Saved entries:

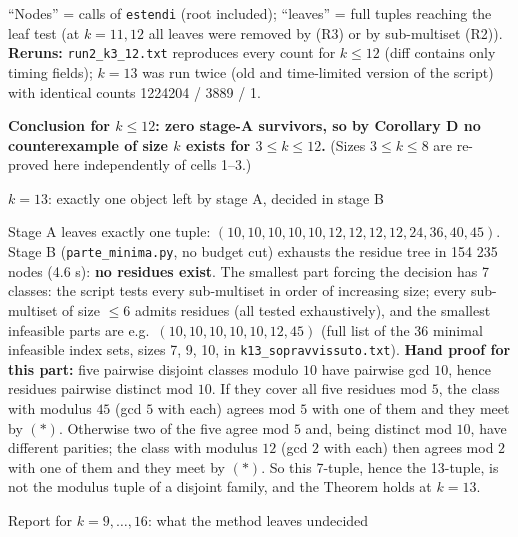 \documentclass[11pt,a4paper]{article}
\begin{document}
``Nodes'' = calls of \texttt{estendi} (root included); ``leaves'' = full
tuples reaching the leaf test (at \(k=11,12\) all leaves were removed by
(R3) or by sub-multiset (R2)). \textbf{Reruns:}
\texttt{run2\_k3\_12.txt} reproduces every count for \(k\le12\) (diff
contains only timing fields); \(k=13\) was run twice (old and
time-limited version of the script) with identical counts 1224204 / 3889
/ 1.

\textbf{Conclusion for \(k\le12\): zero stage-A survivors, so by
Corollary D no counterexample of size \(k\) exists for \(3\le k\le12\).}
(Sizes \(3\le k\le8\) are re-proved here independently of cells 1--3.)

\(k=13\): exactly one object left by stage A, decided in stage B

Stage A leaves exactly one tuple:
\((10,10,10,10,10,12,12,12,12,24,36,40,45)\). Stage B
(\texttt{parte\_minima.py}, no budget cut) exhausts the residue tree in
154 235 nodes (4.6 s): \textbf{no residues exist}. The smallest part
forcing the decision has 7 classes: the script tests every sub-multiset
in order of increasing size; every sub-multiset of size \(\le6\) admits
residues (all tested exhaustively), and the smallest infeasible parts
are e.g.~\((10,10,10,10,10,12,45)\) (full list of the 36 minimal
infeasible index sets, sizes 7, 9, 10, in
\texttt{k13\_sopravvissuto.txt}). \textbf{Hand proof for this part:}
five pairwise disjoint classes modulo \(10\) have pairwise gcd \(10\),
hence residues pairwise distinct mod \(10\). If they cover all five
residues mod \(5\), the class with modulus \(45\) (gcd \(5\) with each)
agrees mod \(5\) with one of them and they meet by \((*)\). Otherwise
two of the five agree mod \(5\) and, being distinct mod \(10\), have
different parities; the class with modulus \(12\) (gcd \(2\) with each)
then agrees mod \(2\) with one of them and they meet by \((*)\). So this
7-tuple, hence the 13-tuple, is not the modulus tuple of a disjoint
family, and the Theorem holds at \(k=13\).

Report for \(k=9,\dots,16\): what the method leaves undecided
\end{document}
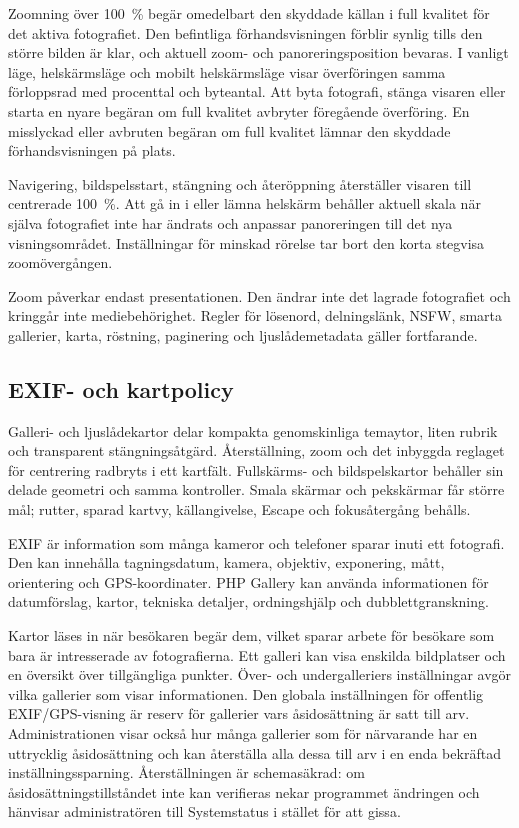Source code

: \documentclass[11pt,a4paper]{article}
\begin{document}
Zoomning över 100~\% begär omedelbart den skyddade källan i full kvalitet för
det aktiva fotografiet. Den befintliga förhandsvisningen förblir synlig tills
den större bilden är klar, och aktuell zoom- och panoreringsposition bevaras. I
vanligt läge, helskärmsläge och mobilt helskärmsläge visar överföringen samma
förloppsrad med procenttal och byteantal. Att byta fotografi, stänga visaren
eller starta en nyare begäran om full kvalitet avbryter föregående överföring.
En misslyckad eller avbruten begäran om full kvalitet lämnar den skyddade
förhandsvisningen på plats.

Navigering, bildspelsstart, stängning och återöppning återställer visaren till
centrerade 100~\%. Att gå in i eller lämna helskärm behåller aktuell skala när
själva fotografiet inte har ändrats och anpassar panoreringen till det nya
visningsområdet. Inställningar för minskad rörelse tar bort den korta stegvisa
zoomövergången.

Zoom påverkar endast presentationen. Den ändrar inte det lagrade fotografiet och
kringgår inte mediebehörighet. Regler för lösenord, delningslänk, NSFW, smarta
gallerier, karta, röstning, paginering och ljuslådemetadata gäller fortfarande.

\subsection{EXIF- och kartpolicy}

Galleri- och ljuslådekartor delar kompakta genomskinliga temaytor, liten rubrik
och transparent stängningsåtgärd. Återställning, zoom och det inbyggda reglaget
för centrering radbryts i ett kartfält. Fullskärms- och bildspelskartor behåller
sin delade geometri och samma kontroller. Smala skärmar och pekskärmar får
större mål; rutter, sparad kartvy, källangivelse, Escape och fokusåtergång
behålls.

EXIF är information som många kameror och telefoner sparar inuti ett fotografi.
Den kan innehålla tagningsdatum, kamera, objektiv, exponering, mått, orientering
och GPS-koordinater. PHP Gallery kan använda informationen för datumförslag,
kartor, tekniska detaljer, ordningshjälp och dubblettgranskning.

Kartor läses in när besökaren begär dem, vilket sparar arbete för besökare som
bara är intresserade av fotografierna. Ett galleri kan visa enskilda bildplatser
och en översikt över tillgängliga punkter. Över- och undergalleriers
inställningar avgör vilka gallerier som visar informationen. Den globala
inställningen för offentlig EXIF/GPS-visning är reserv för gallerier vars
åsidosättning är satt till arv. Administrationen visar också hur många gallerier
som för närvarande har en uttrycklig åsidosättning och kan återställa alla dessa
till arv i en enda bekräftad inställningssparning. Återställningen är
schemasäkrad: om åsidosättningstillståndet inte kan verifieras nekar programmet
ändringen och hänvisar administratören till Systemstatus i stället för att
gissa.
\end{document}
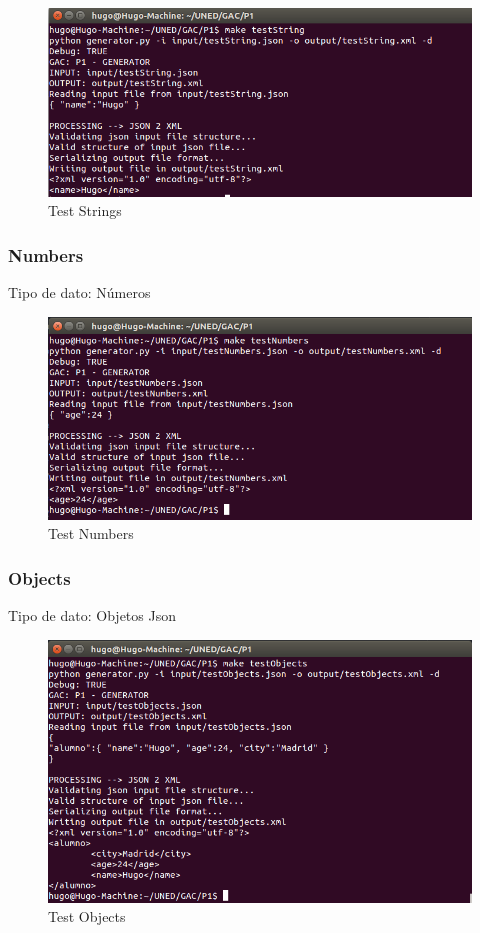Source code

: \documentclass[a4paper,11pt]{book}
\begin{document}
\begin{figure}[H]  
\centering 
\includegraphics[scale=0.35]{imagenes/testString.png}
\caption{ Test Strings  }  
\end{figure} 

\subsubsection{Numbers}
Tipo de dato: Números

\begin{figure}[H]  
\centering 
\includegraphics[scale=0.35]{imagenes/testNumbers.png}
\caption{ Test Numbers  }  
\end{figure} 

\subsubsection{Objects}
Tipo de dato: Objetos Json

\begin{figure}[H]  
\centering 
\includegraphics[scale=0.35]{imagenes/testObjects.png}
\caption{ Test Objects  }  
\end{figure} 
\end{document}
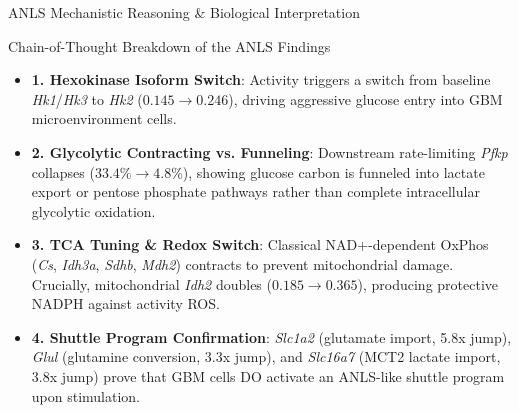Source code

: \documentclass[10pt, aspectratio=169]{beamer}
\begin{document}
\begin{frame}{ANLS Mechanistic Reasoning \& Biological Interpretation}
  \begin{block}{Chain-of-Thought Breakdown of the ANLS Findings}
    \begin{itemize}
      \item \textbf{1. Hexokinase Isoform Switch}: Activity triggers a switch from baseline \emph{Hk1}/\emph{Hk3} to \emph{Hk2} ($0.145 \rightarrow 0.246$), driving aggressive glucose entry into GBM microenvironment cells.
      \item \textbf{2. Glycolytic Contracting vs. Funneling}: Downstream rate-limiting \emph{Pfkp} collapses ($33.4\% \rightarrow 4.8\%$), showing glucose carbon is funneled into lactate export or pentose phosphate pathways rather than complete intracellular glycolytic oxidation.
      \item \textbf{3. TCA Tuning \& Redox Switch}: Classical NAD+-dependent OxPhos (\emph{Cs}, \emph{Idh3a}, \emph{Sdhb}, \emph{Mdh2}) contracts to prevent mitochondrial damage. Crucially, mitochondrial \emph{Idh2} doubles ($0.185 \rightarrow 0.365$), producing protective NADPH against activity ROS.
      \item \textbf{4. Shuttle Program Confirmation}: \emph{Slc1a2} (glutamate import, 5.8x jump), \emph{Glul} (glutamine conversion, 3.3x jump), and \emph{Slc16a7} (MCT2 lactate import, 3.8x jump) prove that GBM cells DO activate an ANLS-like shuttle program upon stimulation.
    \end{itemize}
  \end{block}
\end{frame}
\end{document}
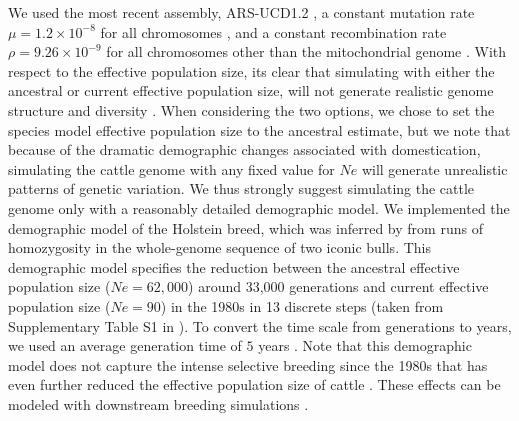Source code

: \documentclass[hidelinks]{article}
\begin{document}
We used the most recent assembly, ARS-UCD1.2
\citep{Rosen2020}, a constant mutation rate \(\mu=1.2\times 10^{-8}\) for all chromosomes \citep{Harland2017}, and a constant recombination rate \(\rho=9.26 \times 10^{-9}\) for all chromosomes other than the mitochondrial genome \citep{Ma2015}.
%
With respect to the effective population size, its clear that simulating with either the ancestral or current effective population size, will not generate realistic genome structure and diversity \citep{MacLeod2013,Rosen2020}. 
%
When considering the two options, we chose to set the species model effective population size to the ancestral estimate, but we note that because of the dramatic demographic changes associated with domestication, simulating the cattle genome with any fixed value for $Ne$ will generate unrealistic patterns of genetic variation.
%
We thus strongly suggest simulating the cattle genome only with a reasonably detailed demographic model.
%
We implemented the demographic model of the Holstein breed, which was
inferred by \cite{MacLeod2013} from runs of homozygosity in the whole-genome sequence of two iconic bulls. 
%
This demographic model specifies the reduction between the ancestral effective population size ($Ne=62,000$) around 33,000 generations and current effective population size ($Ne=90$) in the 1980s in 13 discrete steps (taken from Supplementary Table S1 in \cite{MacLeod2013}). 
%
To convert the time scale from generations to years, we used an average generation time of $5$ years \citep{MacLeod2013}.
%
Note that this demographic model does not capture the intense selective breeding since the 1980s that has even further reduced the effective population size of cattle \citep{MacLeod2013, VanRaden2020, Makanjouloa2020}. These effects can be modeled with
downstream breeding simulations \citep[e.g.,][]{Gaynor2020}.
%
\end{document}
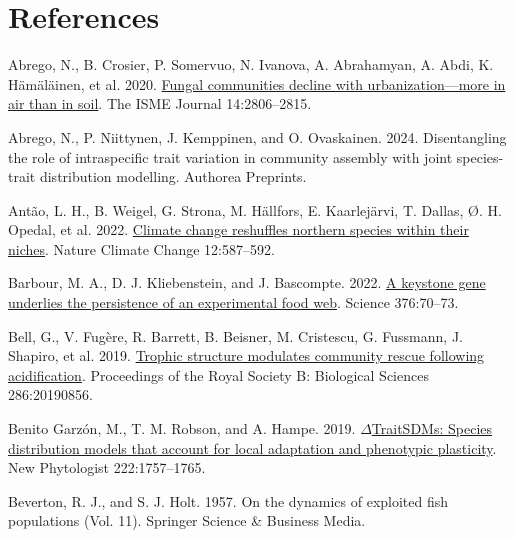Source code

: \documentclass[
]{article}
\newlength{\cslhangindent}
\newlength{\cslentryspacingunit} %
\newenvironment{CSLReferences}[2] %
 {%
  \setlength{\parindent}{0pt}
  \ifodd #1
  \let\oldpar\par
  \def\par{\hangindent=\cslhangindent\oldpar}
  \fi
  \setlength{\parskip}{#2\cslentryspacingunit}
 }%
 {}
\begin{document}
\hypertarget{references}{%
\section{References}\label{references}}

\hypertarget{refs}{}
\begin{CSLReferences}{0}{0}
\leavevmode{}%
Abrego, N., B. Crosier, P. Somervuo, N. Ivanova, A. Abrahamyan, A. Abdi, K. Hämäläinen, et al. 2020. \href{https://doi.org/10.1038/s41396-020-0732-1}{{Fungal communities decline with urbanization---more in air than in soil}}. The ISME Journal 14:2806--2815.

\leavevmode{}%
Abrego, N., P. Niittynen, J. Kemppinen, and O. Ovaskainen. 2024. Disentangling the role of intraspecific trait variation in community assembly with joint species-trait distribution modelling. Authorea Preprints.

\leavevmode{}%
Antão, L. H., B. Weigel, G. Strona, M. Hällfors, E. Kaarlejärvi, T. Dallas, Ø. H. Opedal, et al. 2022. \href{https://doi.org/10.1038/s41558-022-01381-x}{Climate change reshuffles northern species within their niches}. Nature Climate Change 12:587--592.

\leavevmode{}%
Barbour, M. A., D. J. Kliebenstein, and J. Bascompte. 2022. \href{https://doi.org/10.1126/science.abf2232}{A keystone gene underlies the persistence of an experimental food web}. Science 376:70--73.

\leavevmode{}%
Bell, G., V. Fugère, R. Barrett, B. Beisner, M. Cristescu, G. Fussmann, J. Shapiro, et al. 2019. \href{https://doi.org/10.1098/rspb.2019.0856}{Trophic structure modulates community rescue following acidification}. Proceedings of the Royal Society B: Biological Sciences 286:20190856.

\leavevmode{}%
Benito Garzón, M., T. M. Robson, and A. Hampe. 2019. \href{https://doi.org/10.1111/nph.15716}{\(\Delta\)TraitSDMs: Species distribution models that account for local adaptation and phenotypic plasticity}. New Phytologist 222:1757--1765.

\leavevmode{}%
Beverton, R. J., and S. J. Holt. 1957. On the dynamics of exploited fish populations (Vol. 11). Springer Science \& Business Media.


\end{CSLReferences}
\end{document}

• PROBLEM REQUIREMENTS:
Retrieve every line above holding the word "demographic".

• TASK ANSWER:
When considering the two options, we chose to set the species model effective population size to the ancestral estimate, but we note that because of the dramatic demographic changes associated with domestication, simulating the cattle genome with any fixed value for $Ne$ will generate unrealistic patterns of genetic variation.
We thus strongly suggest simulating the cattle genome only with a reasonably detailed demographic model.
We implemented the demographic model of the Holstein breed, which was
This demographic model specifies the reduction between the ancestral effective population size ($Ne=62,000$) around 33,000 generations and current effective population size ($Ne=90$) in the 1980s in 13 discrete steps (taken from Supplementary Table S1 in \cite{MacLeod2013}). 
Note that this demographic model does not capture the intense selective breeding since the 1980s that has even further reduced the effective population size of cattle \citep{MacLeod2013, VanRaden2020, Makanjouloa2020}. These effects can be modeled with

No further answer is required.